From the Jerusalem Post:
International activists aboard the ships opened fire on IDF soldiers who boarded the ships to prevent them from breaking the Israeli-imposed sea blockade, the IDF said Monday.
According to the IDF, the international activists “prepared a lynch” for the soldiers who boarded the ships at about 2 a.m. Monday morning after calling on them to stop, or follow them to the Ashdod Port several hours earlier.According to the IDF, the international activists “prepared a lynch” for the soldiers who boarded the ships at about 2 a.m. Monday morning after calling on them to stop, or follow them to the Ashdod Port several hours earlier.
According to IDF reports, at least 15 activists were killed during the ensuing clashes and dozens were wounded. Some of the wounded were evacuated to Israeli hospital by Air Force helicopters. Five Navy commandos were also wounded, some of them from gunfire. At least 2 soldiers were seriously wounded. ...
Upon boarding the ships, the soldiers encountered fierce resistance from the passengers who were armed with knives, bats and metal pipes. The soldiers used non-lethal measures to disperse the crowd.
The activists, according to an IDF report, succeeded in stealing two handguns from soldiers and opened fire, leading to an escalation in violence.
Reuters, reporting from Dubai, has a round-up of what's euphemistically known as international reaction, ranging from dhimmi clucking to the death-to-Israel crowd. As usual, the facts are lost and never mitigating in anti-Israel translation:
Israel's storming of a Gaza-bound aid flotilla set off an international furore on Monday, threatening to further strain ties with Turkey and drawing criticism from friends and enemies alike.
France's foreign minister said he was "profoundly shocked" ....
The head of the Arab League said Arab states must reconsider their dealings with Israel in light of the violence ...
"Israel will have to endure the consequences of this behaviour," the [Turkish] ministry said in a statement.

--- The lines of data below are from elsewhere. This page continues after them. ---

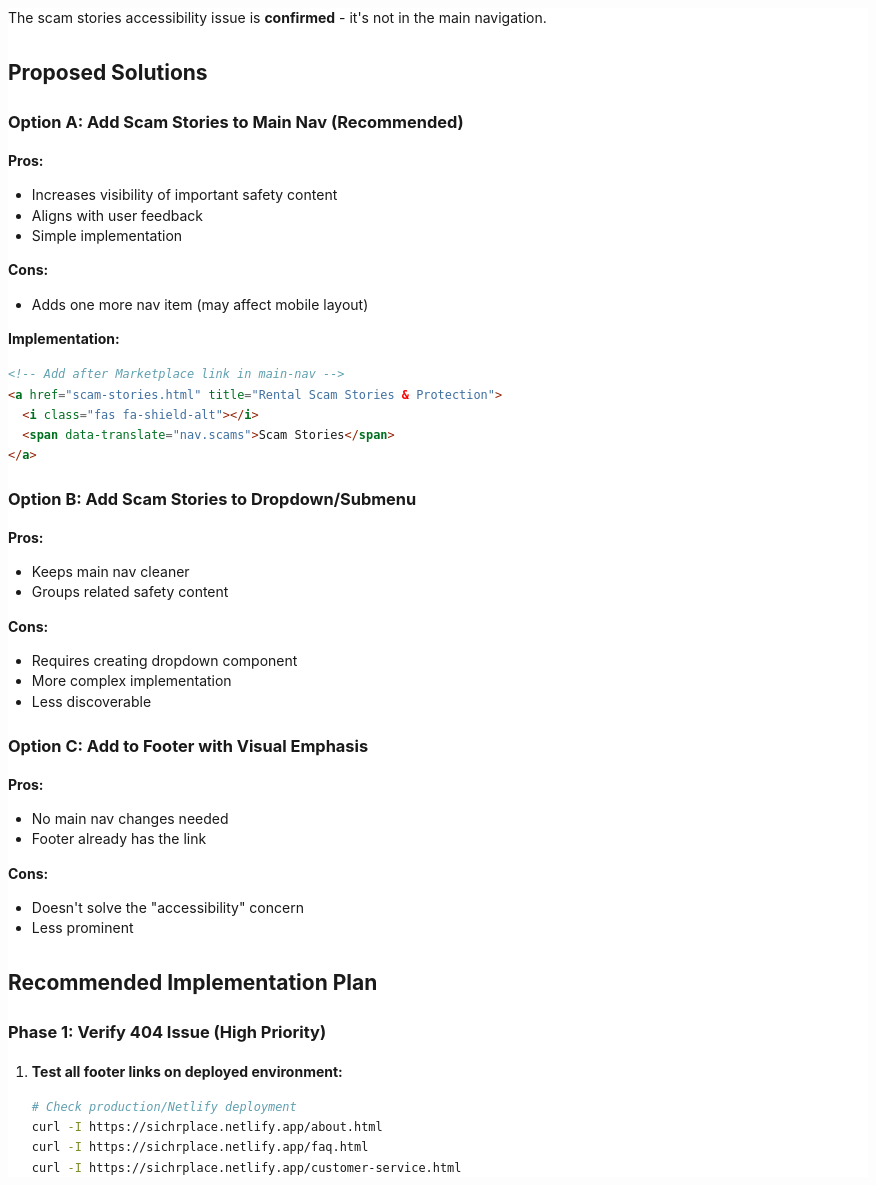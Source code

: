 The scam stories accessibility issue is **confirmed** - it's not in the main navigation.

## Proposed Solutions

### Option A: Add Scam Stories to Main Nav (Recommended)
**Pros:**
- Increases visibility of important safety content
- Aligns with user feedback
- Simple implementation

**Cons:**
- Adds one more nav item (may affect mobile layout)

**Implementation:**
```html
<!-- Add after Marketplace link in main-nav -->
<a href="scam-stories.html" title="Rental Scam Stories & Protection">
  <i class="fas fa-shield-alt"></i>
  <span data-translate="nav.scams">Scam Stories</span>
</a>
```

### Option B: Add Scam Stories to Dropdown/Submenu
**Pros:**
- Keeps main nav cleaner
- Groups related safety content

**Cons:**
- Requires creating dropdown component
- More complex implementation
- Less discoverable

### Option C: Add to Footer with Visual Emphasis
**Pros:**
- No main nav changes needed
- Footer already has the link

**Cons:**
- Doesn't solve the "accessibility" concern
- Less prominent

## Recommended Implementation Plan

### Phase 1: Verify 404 Issue (High Priority)
1. **Test all footer links on deployed environment:**
   ```bash
   # Check production/Netlify deployment
   curl -I https://sichrplace.netlify.app/about.html
   curl -I https://sichrplace.netlify.app/faq.html
   curl -I https://sichrplace.netlify.app/customer-service.html
   ```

Palestinian President Mahmoud Abbas described the killings as a massacre and French Foreign Minister Bernard Kouchner said the violence could not be justified.
"I am profoundly shocked by the tragic consequences of the Israeli military operation against the Peace Flotilla for Gaza," Kouchner said in a statement.
"The circumstances of this drama must be fully brought to light and we wish for a thorough inquiry to be put in place without delay."
But he already said the actions could not be justified so why bother with a kangaroo court, I mean, inquiry?
Iran, one of Israel's biggest foes in the Muslim world, said the killings were "inhuman" and would help lead to the Jewish state's demise.
"All these acts indicate the end of the heinous and fake regime and will bring it closer to the end of its existence," Iranian President Mahmoud Ahmadinejad told state broadcaster IRIB. ...
Meanwhile, back in Iraq:
An Iraqi government official has condemned Israel's attack on a Gaza-bound humanitarian aid flotilla on Monday.
The attack can only be described as a "new humanitarian disaster," Khairallah al-Basri, a member of current premier Nuri al-Maliki's State of Law coalition, told the German Press Agency dpa.
Excuse me, Mr. Member of Maliki's party. How many hundreds of people have been blown up, maimed and assassinated in Iraq lately?
"I do not think this attack was unique, rather it is an extension of the piracy employed by Israel to block all roads and ports from popular efforts to provide humanitarian aid to the people of Gaza," he said.
"Every once in a while Israel undertakes shameful crimes amidst the silence of the Arab and Islamic countries and the international community," he added.
He described the attack as "a violation of human rights and a breach of international standards and norms. The world's countries must stand firmly with the Palestinians, and a continuation of Israel's attacks will have negative repercussions."
That sure was a good use of blood and treasure to "stand up" another Islamic "republic" enemy of Israel -- and of us.